All of the listing, from first line to last, should be output exactly; the pictures stay out.
________________________________________
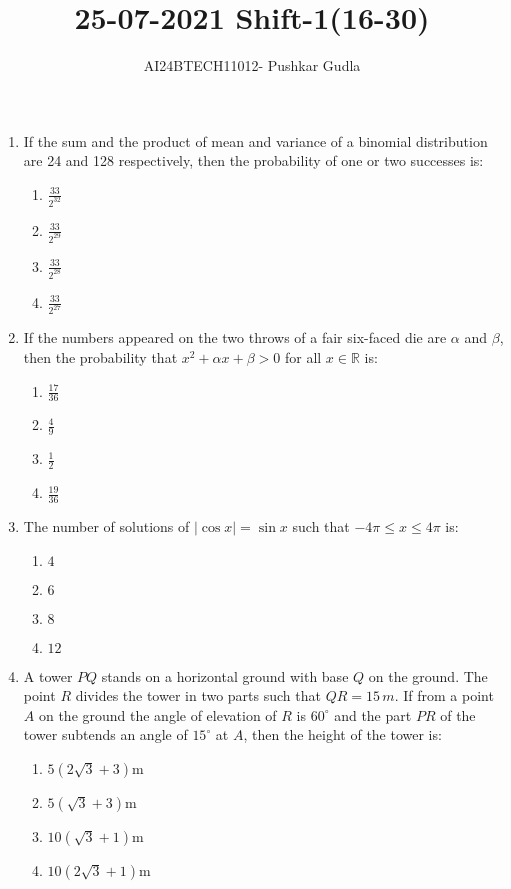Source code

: \documentclass[journal,12pt,onecolumn]{IEEEtran}
\theoremstyle{remark}
\begin{document}

\vspace{3cm}

\title{\textbf{25-07-2021 Shift-1(16-30)}}
\author{AI24BTECH11012- Pushkar Gudla}
\maketitle
\bigskip

\renewcommand{\thefigure}{\theenumi}
\renewcommand{\thetable}{\theenumi}
\setlength{\columnsep}{2.5em}


\begin{enumerate}
    \item If the sum and the product of mean and variance of a binomial distribution are 24 and 128 respectively, then the probability of one or two successes is:
    \begin{enumerate}
        \item $\frac{33}{2^{32}}$
        \item $\frac{33}{2^{29}}$
        \item $\frac{33}{2^{28}}$
        \item $\frac{33}{2^{27}}$
    \end{enumerate}
    
    \item If the numbers appeared on the two throws of a fair six-faced die are $\alpha$ and $\beta$, then the probability that $x^2 + \alpha x + \beta > 0$ for all $x \in \mathbb{R}$ is:
    \begin{enumerate}
        \item $\frac{17}{36}$
        \item $\frac{4}{9}$
        \item $\frac{1}{2}$
        \item $\frac{19}{36}$
    \end{enumerate}

    \item The number of solutions of $|\cos x| = \sin x$ such that $-4\pi \leq x \leq 4\pi$ is:
    \begin{enumerate}
        \item $4$
        \item $6$
        \item $8$
        \item $12$
    \end{enumerate}

    \item A tower $PQ$ stands on a horizontal ground with base $Q$ on the ground. The point $R$ divides the tower in two parts such that $QR = 15 \, m$. If from a point $A$ on the ground the angle of elevation of $R$ is $60^\circ$ and the part $PR$ of the tower subtends an angle of $15^\circ$ at $A$, then the height of the tower is:
    \begin{enumerate}
        \item $5(2\sqrt{3} + 3)$m
        \item $5(\sqrt{3} + 3)$m
        \item $10(\sqrt{3} + 1)$m
        \item $10(2\sqrt{3} + 1)$m
    \end{enumerate}


\end{enumerate}
\end{document}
________________________________________
• Your solution
Source code

: \documentclass[journal,12pt,onecolumn]{IEEEtran}
\theoremstyle{remark}
\begin{document}

\vspace{3cm}

\title{\textbf{25-07-2021 Shift-1(16-30)}}
\author{AI24BTECH11012- Pushkar Gudla}
\maketitle
\bigskip

\renewcommand{\thefigure}{\theenumi}
\renewcommand{\thetable}{\theenumi}
\setlength{\columnsep}{2.5em}


\begin{enumerate}
    \item If the sum and the product of mean and variance of a binomial distribution are 24 and 128 respectively, then the probability of one or two successes is:
    \begin{enumerate}
        \item $\frac{33}{2^{32}}$
        \item $\frac{33}{2^{29}}$
        \item $\frac{33}{2^{28}}$
        \item $\frac{33}{2^{27}}$
    \end{enumerate}
    
    \item If the numbers appeared on the two throws of a fair six-faced die are $\alpha$ and $\beta$, then the probability that $x^2 + \alpha x + \beta > 0$ for all $x \in \mathbb{R}$ is:
    \begin{enumerate}
        \item $\frac{17}{36}$
        \item $\frac{4}{9}$
        \item $\frac{1}{2}$
        \item $\frac{19}{36}$
    \end{enumerate}

    \item The number of solutions of $|\cos x| = \sin x$ such that $-4\pi \leq x \leq 4\pi$ is:
    \begin{enumerate}
        \item $4$
        \item $6$
        \item $8$
        \item $12$
    \end{enumerate}

    \item A tower $PQ$ stands on a horizontal ground with base $Q$ on the ground. The point $R$ divides the tower in two parts such that $QR = 15 \, m$. If from a point $A$ on the ground the angle of elevation of $R$ is $60^\circ$ and the part $PR$ of the tower subtends an angle of $15^\circ$ at $A$, then the height of the tower is:
    \begin{enumerate}
        \item $5(2\sqrt{3} + 3)$m
        \item $5(\sqrt{3} + 3)$m
        \item $10(\sqrt{3} + 1)$m
        \item $10(2\sqrt{3} + 1)$m
    \end{enumerate}


\end{enumerate}
\end{document}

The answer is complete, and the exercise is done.